The following mechanism has been proposed for the gas-phase reaction of chloroform \(\left(\mathrm{CHCl}_{3}\right)\) and chlorine: Step 1: \(\mathrm{Cl}_{2}(g) \underset{k_{-1}}{\stackrel{k_{1}}{\rightleftarrows}} 2 \mathrm{Cl}(g) \quad\) (fast) Step 2: \(\mathrm{Cl}(g)+\mathrm{CHCl}_{3}(g) \stackrel{k_{3}}{\longrightarrow} \mathrm{HCl}(g)+\mathrm{CCl}_{3}(g)\) (slow) Step 3: \(\mathrm{Cl}(g)+\mathrm{CCl}_{3}(g) \stackrel{k_{2}}{\longrightarrow} \mathrm{CCl}_{4}\) (fast) (a) What is the overall reaction? (b) What are the intermediates in the mechanism? (c) What is the molecularity of each of the elementary reactions? (d) What is the rate-determining step? (e) What is the rate law predicted by this mechanism? (Hint: The overall reaction order is not an integer.)

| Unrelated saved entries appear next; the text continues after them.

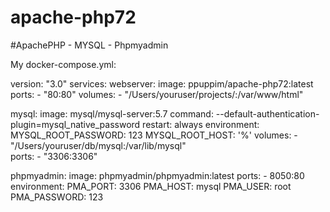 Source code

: # apache-php72
#ApachePHP - MYSQL - Phpmyadmin

My docker-compose.yml:


version: "3.0"
services:
  webserver:
    image: ppuppim/apache-php72:latest
    ports: 
      - "80:80"
    volumes: 
      - "/Users/youruser/projects/:/var/www/html"

  mysql:
    image: mysql/mysql-server:5.7
    command: --default-authentication-plugin=mysql_native_password
    restart: always
    environment:
     MYSQL_ROOT_PASSWORD: 123
     MYSQL_ROOT_HOST: '%'
    volumes:
     - "/Users/youruser/db/mysql:/var/lib/mysql"     
    ports: 
     - "3306:3306"

  phpmyadmin:
    image: phpmyadmin/phpmyadmin:latest
    ports:
      - 8050:80          
    environment:
      PMA_PORT: 3306
      PMA_HOST: mysql
      PMA_USER: root
      PMA_PASSWORD: 123

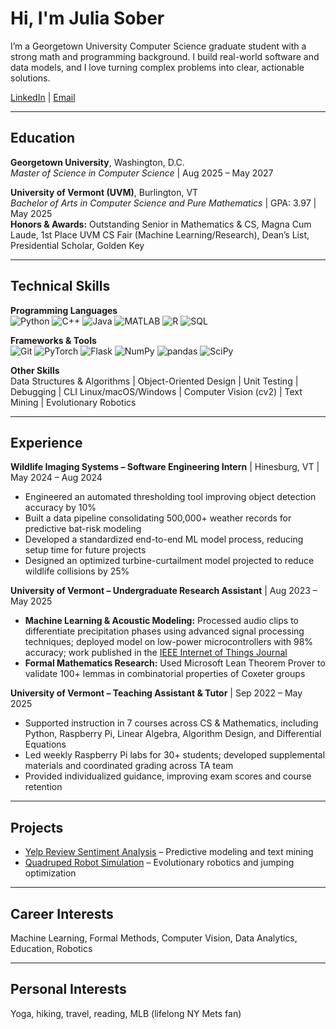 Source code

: # Hi, I'm Julia Sober
I’m a Georgetown University Computer Science graduate student with a strong math and programming background. I build real-world software and data models, and I love turning complex problems into clear, actionable solutions.

[LinkedIn](https://www.linkedin.com/in/JuliaSober/) | [Email](mailto:jgs137@georgetown.edu)

---

## Education

**Georgetown University**, Washington, D.C.  
*Master of Science in Computer Science* | Aug 2025 – May 2027

**University of Vermont (UVM)**, Burlington, VT  
*Bachelor of Arts in Computer Science and Pure Mathematics* | GPA: 3.97 | May 2025  
**Honors & Awards:** Outstanding Senior in Mathematics & CS, Magna Cum Laude, 1st Place UVM CS Fair (Machine Learning/Research), Dean’s List, Presidential Scholar, Golden Key

---

## Technical Skills

**Programming Languages**  
![Python](https://img.shields.io/badge/Python-3776AB?style=flat&logo=python&logoColor=white)
![C++](https://img.shields.io/badge/C++-00599C?style=flat&logo=c%2B%2B&logoColor=white)
![Java](https://img.shields.io/badge/Java-007396?style=flat&logo=java&logoColor=white)
![MATLAB](https://img.shields.io/badge/MATLAB-0076A8?style=flat&logo=matlab&logoColor=white)
![R](https://img.shields.io/badge/R-276DC3?style=flat&logo=r&logoColor=white)
![SQL](https://img.shields.io/badge/SQL-4479A1?style=flat&logo=MySQL&logoColor=white)

**Frameworks & Tools**  
![Git](https://img.shields.io/badge/Git-F05032?style=flat&logo=git&logoColor=white)
![PyTorch](https://img.shields.io/badge/PyTorch-EE4C2C?style=flat&logo=PyTorch&logoColor=white)
![Flask](https://img.shields.io/badge/Flask-000000?style=flat&logo=flask&logoColor=white)
![NumPy](https://img.shields.io/badge/NumPy-013243?style=flat&logo=NumPy&logoColor=white)
![pandas](https://img.shields.io/badge/pandas-150458?style=flat&logo=pandas&logoColor=white)
![SciPy](https://img.shields.io/badge/SciPy-8CAAE6?style=flat&logo=scipy&logoColor=white)

**Other Skills**  
Data Structures & Algorithms | Object-Oriented Design | Unit Testing | Debugging | CLI Linux/macOS/Windows | Computer Vision (cv2) | Text Mining | Evolutionary Robotics

---

## Experience

**Wildlife Imaging Systems – Software Engineering Intern** | Hinesburg, VT | May 2024 – Aug 2024  
- Engineered an automated thresholding tool improving object detection accuracy by 10%  
- Built a data pipeline consolidating 500,000+ weather records for predictive bat-risk modeling  
- Developed a standardized end-to-end ML model process, reducing setup time for future projects  
- Designed an optimized turbine-curtailment model projected to reduce wildlife collisions by 25%  

**University of Vermont – Undergraduate Research Assistant** | Aug 2023 – May 2025  
- **Machine Learning & Acoustic Modeling:** Processed audio clips to differentiate precipitation phases using advanced signal processing techniques; deployed model on low-power microcontrollers with 98% accuracy; work published in the [IEEE Internet of Things Journal](https://ieeexplore.ieee.org/document/11175467)  
- **Formal Mathematics Research:** Used Microsoft Lean Theorem Prover to validate 100+ lemmas in combinatorial properties of Coxeter groups  

**University of Vermont – Teaching Assistant & Tutor** | Sep 2022 – May 2025  
- Supported instruction in 7 courses across CS & Mathematics, including Python, Raspberry Pi, Linear Algebra, Algorithm Design, and Differential Equations  
- Led weekly Raspberry Pi labs for 30+ students; developed supplemental materials and coordinated grading across TA team  
- Provided individualized guidance, improving exam scores and course retention  

---

## Projects

- [Yelp Review Sentiment Analysis](https://github.com/julia-sober/COSC-5540-Yelp-Review-Sentiment-Analysis) – Predictive modeling and text mining
- [Quadruped Robot Simulation](https://github.com/julia-sober/Evolutionary-Robotics) – Evolutionary robotics and jumping optimization

---

## Career Interests

Machine Learning, Formal Methods, Computer Vision, Data Analytics, Education, Robotics

---

## Personal Interests

Yoga, hiking, travel, reading, MLB (lifelong NY Mets fan)


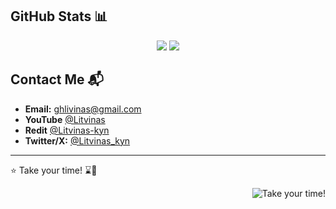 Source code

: <div id="en">

## GitHub Stats 📊



<div align="center" >
<picture>
  <source media="(prefers-color-scheme: dark)" srcset="https://github-readme-stats-pf5j.vercel.app/api?username=LitvinasGH&hide=issues&hide_border=true&theme=dark&show_icons=true&bg_color=00000000&icon_color=FF0000&ring_color=FF0000">
  <source media="(prefers-color-scheme: light), (prefers-color-scheme: no-preference)" srcset="https://github-readme-stats-pf5j.vercel.app/api?username=LitvinasGH&hide=issues&hide_border=true&theme=dark&show_icons=true&bg_color=0000000&icon_color=FF0000&ring_color=FF0000">
  <img src="https://github-readme-stats-pf5j.vercel.app/api?username=LitvinasGH&hide=issues&hide_border=true&theme=dark&show_icons=true&bg_color=0000000&icon_color=FF0000&ring_color=FF0000">
</picture>

<picture>
  <source
    srcset="https://github-readme-stats-pf5j.vercel.app/api/top-langs/?username=LitvinasGH&theme=dark&hide_border=true&include_all_commits=true&count_private=true&layout=compact&exclude_repo=1-sem-labs&bg_color=00000000"
    media="(prefers-color-scheme: dark)">
  <source
    srcset="https://github-readme-stats-pf5j.vercel.app/api/top-langs/?username=LitvinasGH&theme=dark&hide_border=true&include_all_commits=true&count_private=true&layout=compact&exclude_repo=1-sem-labs&bg_color=0000000"
    media="(prefers-color-scheme: light), (prefers-color-scheme: no-preference)">
  <img src="https://github-readme-stats-pf5j.vercel.app/api/top-langs/?username=LitvinasGH&theme=dark&hide_border=true&include_all_commits=true&count_private=true&layout=compact&exclude_repo=1-sem-labs&bg_color=0000000">
</picture>
</div>

## Contact Me 📬

- **Email:** [ghlivinas@gmail.com](mailto:ghlivinas@gmail.com)
- **YouTube** [@Litvinas](https://www.youtube.com/channel/UCt57iuPJ1Y)
- **Redit** [@Litvinas-kyn](https://www.reddit.com/user/Litvinas-kyn)
- **Twitter/X:** [@Litvinas_kyn](https://twitter.com/Litvinas_kyn)

---

⭐️ Take your time! ⌛️🎩

</div>

<p align="right">
<img src = "gif/takeyourtime.gif" alt = "Take your time!">
</p>



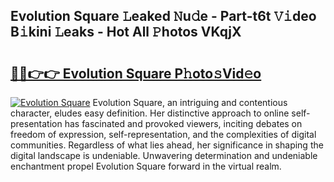 ## Evolution Square 𝙻eaked 𝙽u𝚍e - Part-t6t 𝚅𝚒deo B𝚒kini 𝙻eaks - Hot All 𝙿hotos VKqjX

# <h2><a href="http://ld1vo4r.urlbe.top/?page=Evolution+Square">🔗🔗👉👉 Evolution Square P𝚑oto𝚜Vid𝚎o</a></h2>

[![Evolution Square](https://i.imgur.com/eBuTRDB.gif)](http://ld1vo4r.urlbe.top/?page=Evolution+Square)
Evolution Square, an intriguing and contentious character, eludes easy definition. Her distinctive approach to online self-presentation has fascinated and provoked viewers, inciting debates on freedom of expression, self-representation, and the complexities of digital communities. Regardless of what lies ahead, her significance in shaping the digital landscape is undeniable. Unwavering determination and undeniable enchantment propel Evolution Square forward in the virtual realm.
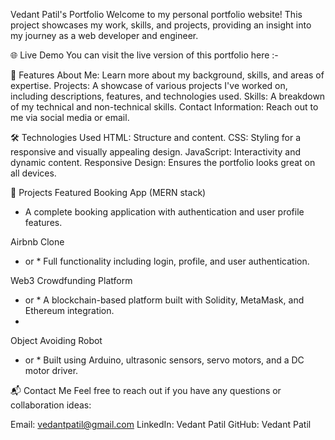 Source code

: Vedant Patil's Portfolio
Welcome to my personal portfolio website! This project showcases my work, skills, and projects, providing an insight into my journey as a web developer and engineer.

🌐 Live Demo
You can visit the live version of this portfolio here :- 

🚀 Features
About Me: Learn more about my background, skills, and areas of expertise.
Projects: A showcase of various projects I've worked on, including descriptions, features, and technologies used.
Skills: A breakdown of my technical and non-technical skills.
Contact Information: Reach out to me via social media or email.

🛠️ Technologies Used
HTML: Structure and content.
CSS: Styling for a responsive and visually appealing design.
JavaScript: Interactivity and dynamic content.
Responsive Design: Ensures the portfolio looks great on all devices.


🎯 Projects Featured
Booking App (MERN stack)
 -  A complete booking application with authentication and user profile features.

Airbnb Clone
 - or * Full functionality including login, profile, and user authentication.

Web3 Crowdfunding Platform
 - or * A blockchain-based platform built with Solidity, MetaMask, and Ethereum integration.
 - 
Object Avoiding Robot
 - or * Built using Arduino, ultrasonic sensors, servo motors, and a DC motor driver.

📬 Contact Me
Feel free to reach out if you have any questions or collaboration ideas:

Email: vedantpatil@gmail.com
LinkedIn: Vedant Patil
GitHub: Vedant Patil
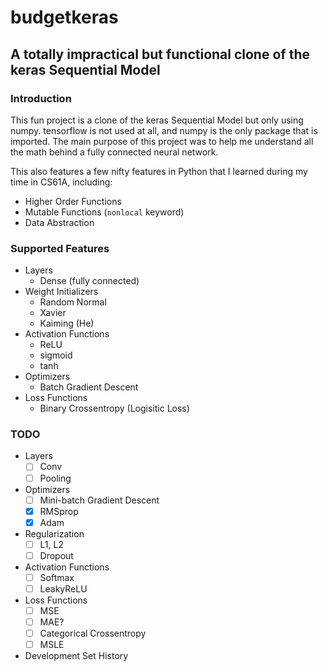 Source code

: # budgetkeras
## A totally impractical but functional clone of the keras Sequential Model
### Introduction
This fun project is a clone of the keras Sequential Model but only
using numpy. tensorflow is not used at all, and numpy is the only package that is
imported. The main purpose of this project was to help me understand all the
math behind a fully connected neural network.

This also features a few nifty features in Python that I learned during my time
in CS61A, including: 
- Higher Order Functions
- Mutable Functions (`nonlocal` keyword)
- Data Abstraction

### Supported Features
- Layers
	- Dense (fully connected)
- Weight Initializers
	- Random Normal
	- Xavier
	- Kaiming (He)
- Activation Functions
	- ReLU
	- sigmoid
	- tanh
- Optimizers
	- Batch Gradient Descent
- Loss Functions
	- Binary Crossentropy (Logisitic Loss)

### TODO
- Layers
	- [ ] Conv
	- [ ] Pooling
- Optimizers
	- [ ] Mini-batch Gradient Descent
	- [x] RMSprop
	- [x] Adam
- Regularization
	- [ ] L1, L2
	- [ ] Dropout
- Activation Functions
	- [ ] Softmax
	- [ ] LeakyReLU
- Loss Functions
	- [ ] MSE
	- [ ] MAE?
	- [ ] Categorical Crossentropy
	- [ ] MSLE
- Development Set History
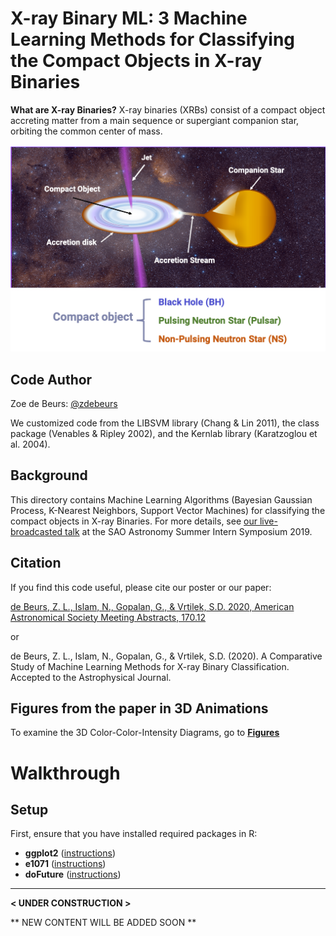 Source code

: # X-ray Binary ML: 3 Machine Learning Methods for Classifying the Compact Objects in X-ray Binaries

**What are X-ray Binaries?** X-ray  binaries  (XRBs)  consist  of  a  compact  object accreting  matter  from  a  main  sequence  or  supergiant companion  star,  orbiting  the  common  center  of  mass.

![GRS1739 Animation](pics/XRB_visualization.png)

## Code Author

Zoe de Beurs: [@zdebeurs](https://github.com/zdebeurs)

We customized code from the LIBSVM library (Chang & Lin 2011), the class package (Venables & Ripley 2002), and the Kernlab library (Karatzoglou et al. 2004).

## Background

This directory contains Machine Learning Algorithms (Bayesian Gaussian Process,
 K-Nearest Neighbors, Support Vector Machines) for classifying the compact objects
  in X-ray Binaries. For more details, see [our live-broadcasted talk](https://youtu.be/c6SgxjjYLPk) at the SAO Astronomy Summer Intern Symposium 2019. 
  
## Citation

If you find this code useful, please cite our poster or our paper:

[de Beurs, Z. L., Islam, N., Gopalan, G., & Vrtilek, S.D. 2020, American Astronomical Society Meeting Abstracts, 170.12](https://113qx216in8z1kdeyi404hgf-wpengine.netdna-ssl.com/wp-content/uploads/2020/01/aas235_abstracts.pdf#abs170.12)

or

de Beurs, Z. L., Islam, N., Gopalan, G., & Vrtilek, S.D. (2020). A Comparative Study of Machine Learning Methods for X-ray Binary Classification. Accepted to the Astrophysical Journal. 

## Figures from the paper in 3D Animations

To examine the 3D Color-Color-Intensity Diagrams, go to **[Figures](https://github.com/zdebeurs/3ML_methods_for_XRB_classification/tree/master/Figures)**

# Walkthrough

## Setup

First, ensure that you have installed required packages in R:

* **ggplot2** ([instructions](https://ggplot2.tidyverse.org/))
* **e1071** ([instructions](https://cran.r-project.org/web/packages/e1071/index.html/))
* **doFuture** ([instructions](https://cran.r-project.org/web/packages/doFuture/index.html/))

---
**< UNDER CONSTRUCTION >**

** NEW CONTENT WILL BE ADDED SOON **
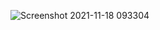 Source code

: ![Screenshot 2021-11-18 093304](https://user-images.githubusercontent.com/77845945/142349700-12f22826-24de-4c53-b1d1-3b74446e0873.png)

What is the molecularity of each of the following elementary reactions? Write the rate law for each. (a) \(\mathrm{Cl}_{2}(g) \stackrel{-\longrightarrow}{\longrightarrow} 2 \mathrm{Cl}(g)\) (b) \(\mathrm{OCl}^{-}(a q)+\mathrm{H}_{2} \mathrm{O}(l) \rightarrow \mathrm{HOCl}(a q)+\mathrm{OH}^{-}(a q)\) (c) \(\mathrm{NO}(g)+\mathrm{Cl}_{2}(g) \longrightarrow \operatorname{NOCl}_{2}(g)\)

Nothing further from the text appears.